### MATERIAL SHOWN
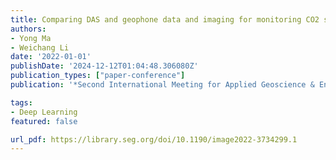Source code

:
 ```yaml
---
title: Comparing DAS and geophone data and imaging for monitoring CO2 sequestration
authors:
- Yong Ma
- Weichang Li
date: '2022-01-01'
publishDate: '2024-12-12T01:04:48.306080Z'
publication_types: ["paper-conference"]
publication: '*Second International Meeting for Applied Geoscience & Energy*'

tags:
- Deep Learning
featured: false

url_pdf: https://library.seg.org/doi/10.1190/image2022-3734299.1
---
```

### WHAT THE TASK REQUIRES
All of the data, minus its pictures, should be repeated exactly.

### ANSWER TO THE PROBLEM
Source code

:
 ```yaml
---
title: Comparing DAS and geophone data and imaging for monitoring CO2 sequestration
authors:
- Yong Ma
- Weichang Li
date: '2022-01-01'
publishDate: '2024-12-12T01:04:48.306080Z'
publication_types: ["paper-conference"]
publication: '*Second International Meeting for Applied Geoscience & Energy*'

tags:
- Deep Learning
featured: false

url_pdf: https://library.seg.org/doi/10.1190/image2022-3734299.1
---
```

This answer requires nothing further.